For any of us, if we’re exhausted, if we’re feeling the demands of our work are much more than we can cope with, we’re not going to be effective. We’re not going to be good team members. We’re not going to be good collaborators. We’re obviously not going to be good for our families and the rest of our interpersonal world. For physicians, the stakes feel very high.
OMR: Some patients might be troubled if they knew their physician was seeking psychiatric help. What would you say to anyone who had those concerns?
Dr. Dorian: The medical culture has not moved all that far in terms of the stigma around mental health. Physicians prize their ability to function, be effective and perform. If they feel they’re not able to do that and have any kind of “incapacity,” as they might label it, they have a tendency to feel ashamed.
I think if the physician can believe and say to their patient, with confidence, ‘I’m a human being, I have needs, conflicts and emotions the same as everyone else, and I feel it’s a sign of strength and courage to get help for that, and I hope you would feel the same if you were in that situation’ – that’s a way of conveying this is a positive thing. Studies show that many physicians function well while they’re in therapy and undergoing treatment and there’s no reason, except in exceptional cases, why they shouldn’t.
OMR: What advice would you give to physicians who may be struggling in today’s stressful environment?
Dr. Dorian: There’s a recent study of 2,000 physicians. Eighty per cent of them said they go to work while they are ill because otherwise, they feel negligent or self-indulgent. Changing that belief system is critical to the goal of work-life balance.

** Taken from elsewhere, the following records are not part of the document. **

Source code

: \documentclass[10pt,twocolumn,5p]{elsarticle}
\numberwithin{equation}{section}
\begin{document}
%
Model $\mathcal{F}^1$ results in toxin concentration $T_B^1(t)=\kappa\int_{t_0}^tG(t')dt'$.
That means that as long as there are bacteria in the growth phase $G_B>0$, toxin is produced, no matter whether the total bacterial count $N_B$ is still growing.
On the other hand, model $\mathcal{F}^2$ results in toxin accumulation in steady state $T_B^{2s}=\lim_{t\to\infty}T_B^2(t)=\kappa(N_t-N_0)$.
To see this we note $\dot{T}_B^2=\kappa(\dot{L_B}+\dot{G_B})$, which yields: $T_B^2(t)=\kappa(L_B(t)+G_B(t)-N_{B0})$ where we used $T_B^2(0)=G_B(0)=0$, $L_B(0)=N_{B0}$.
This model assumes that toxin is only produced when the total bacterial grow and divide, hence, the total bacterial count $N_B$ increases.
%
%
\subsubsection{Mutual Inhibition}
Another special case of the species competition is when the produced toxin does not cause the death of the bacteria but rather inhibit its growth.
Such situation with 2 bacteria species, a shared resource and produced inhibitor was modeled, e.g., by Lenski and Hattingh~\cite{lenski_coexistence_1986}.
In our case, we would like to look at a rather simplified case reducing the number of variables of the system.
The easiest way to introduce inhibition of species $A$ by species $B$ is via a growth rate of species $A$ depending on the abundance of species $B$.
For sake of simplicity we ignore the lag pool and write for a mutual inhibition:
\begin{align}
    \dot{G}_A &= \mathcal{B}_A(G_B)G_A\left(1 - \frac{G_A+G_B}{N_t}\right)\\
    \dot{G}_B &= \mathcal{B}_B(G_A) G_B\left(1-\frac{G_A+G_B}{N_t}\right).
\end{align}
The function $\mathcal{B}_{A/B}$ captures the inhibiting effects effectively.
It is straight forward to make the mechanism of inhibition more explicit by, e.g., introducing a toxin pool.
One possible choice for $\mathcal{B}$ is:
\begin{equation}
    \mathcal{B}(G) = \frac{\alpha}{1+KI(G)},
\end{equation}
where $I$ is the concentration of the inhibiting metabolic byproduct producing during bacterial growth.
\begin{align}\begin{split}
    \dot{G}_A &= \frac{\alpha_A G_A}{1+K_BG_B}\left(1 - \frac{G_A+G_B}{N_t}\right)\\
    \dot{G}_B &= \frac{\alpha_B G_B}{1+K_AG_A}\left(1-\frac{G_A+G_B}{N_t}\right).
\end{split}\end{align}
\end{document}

Also, an underlying theme in what we’re talking about is that often physicians don’t know themselves well. Their extensive training may subvert some of their emotional and interpersonal development. And then through the practice of medicine, one of the things that one must do to a certain extent is wall oneself off from the extremes of emotional burden. Physicians learn to disown their own inner experiences. So going through the process of the PHP, which is a lot of self-exploration, does open people to feel greater joy and appreciation in their everyday lives and in the practice of medicine.
OMR: What would you tell other physicians who are considering becoming a PHP treater?

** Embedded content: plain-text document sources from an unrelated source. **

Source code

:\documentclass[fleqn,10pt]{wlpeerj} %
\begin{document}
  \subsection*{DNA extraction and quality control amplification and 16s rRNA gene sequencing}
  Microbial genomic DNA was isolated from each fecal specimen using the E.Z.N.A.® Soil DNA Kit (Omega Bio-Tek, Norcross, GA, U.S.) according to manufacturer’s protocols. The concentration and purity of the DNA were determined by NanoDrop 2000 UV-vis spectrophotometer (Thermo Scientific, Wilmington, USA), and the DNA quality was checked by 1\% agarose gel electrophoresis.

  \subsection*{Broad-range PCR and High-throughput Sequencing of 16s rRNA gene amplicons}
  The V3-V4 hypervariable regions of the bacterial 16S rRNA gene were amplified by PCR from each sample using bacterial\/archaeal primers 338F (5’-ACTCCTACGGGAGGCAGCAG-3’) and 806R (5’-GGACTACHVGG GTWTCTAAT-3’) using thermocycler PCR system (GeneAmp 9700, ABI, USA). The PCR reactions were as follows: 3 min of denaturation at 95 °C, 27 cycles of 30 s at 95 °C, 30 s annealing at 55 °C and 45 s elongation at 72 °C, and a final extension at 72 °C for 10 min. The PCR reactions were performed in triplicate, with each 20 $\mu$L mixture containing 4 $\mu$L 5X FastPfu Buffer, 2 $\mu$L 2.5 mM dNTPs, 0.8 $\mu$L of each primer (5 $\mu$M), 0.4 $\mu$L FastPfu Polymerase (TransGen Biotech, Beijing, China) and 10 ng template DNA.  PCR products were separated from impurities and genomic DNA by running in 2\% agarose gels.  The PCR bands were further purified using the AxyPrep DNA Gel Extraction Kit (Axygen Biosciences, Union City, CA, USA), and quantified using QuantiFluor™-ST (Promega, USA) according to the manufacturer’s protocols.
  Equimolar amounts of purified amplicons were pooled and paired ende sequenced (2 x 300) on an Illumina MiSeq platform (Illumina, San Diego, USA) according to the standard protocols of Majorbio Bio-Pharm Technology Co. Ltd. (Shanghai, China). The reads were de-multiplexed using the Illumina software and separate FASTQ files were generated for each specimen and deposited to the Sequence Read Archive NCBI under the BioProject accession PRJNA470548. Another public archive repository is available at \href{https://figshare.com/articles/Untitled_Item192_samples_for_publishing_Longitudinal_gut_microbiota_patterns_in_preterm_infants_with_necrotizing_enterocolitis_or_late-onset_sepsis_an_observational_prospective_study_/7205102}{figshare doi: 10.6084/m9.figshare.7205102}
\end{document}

Dr. Dorian: Don’t be frightened of it. So many physicians have avoided it because of the same characteristics we’re talking about. They fear making mistakes. They fear, in particular, the judgment of their colleagues. The person you’re treating might become critical of your manner, interventions or knowledge.
Have confidence in your competence, and know the PHP is there for support. See your knowledge of the physician’s experience as a benefit, and at the same time encourage the physician patient to leave the white coat at the door. When you do that, as long as you maintain boundaries, it becomes extremely rewarding. There is a special feeling of caring for and protecting your troops – your professional family – and doing something for the system, too. Because now this doctor can go on to a fulfilling career, and in their career, they will help many, many people.
This interview has been edited for length.
Editor’s note: This story has been updated to reflect that the former Clarke Institute of Psychiatry is now known as the Centre for Addiction and Mental Health. The Ontario Medical Review regrets the error.
Stuart Foxman is a Toronto-based writer.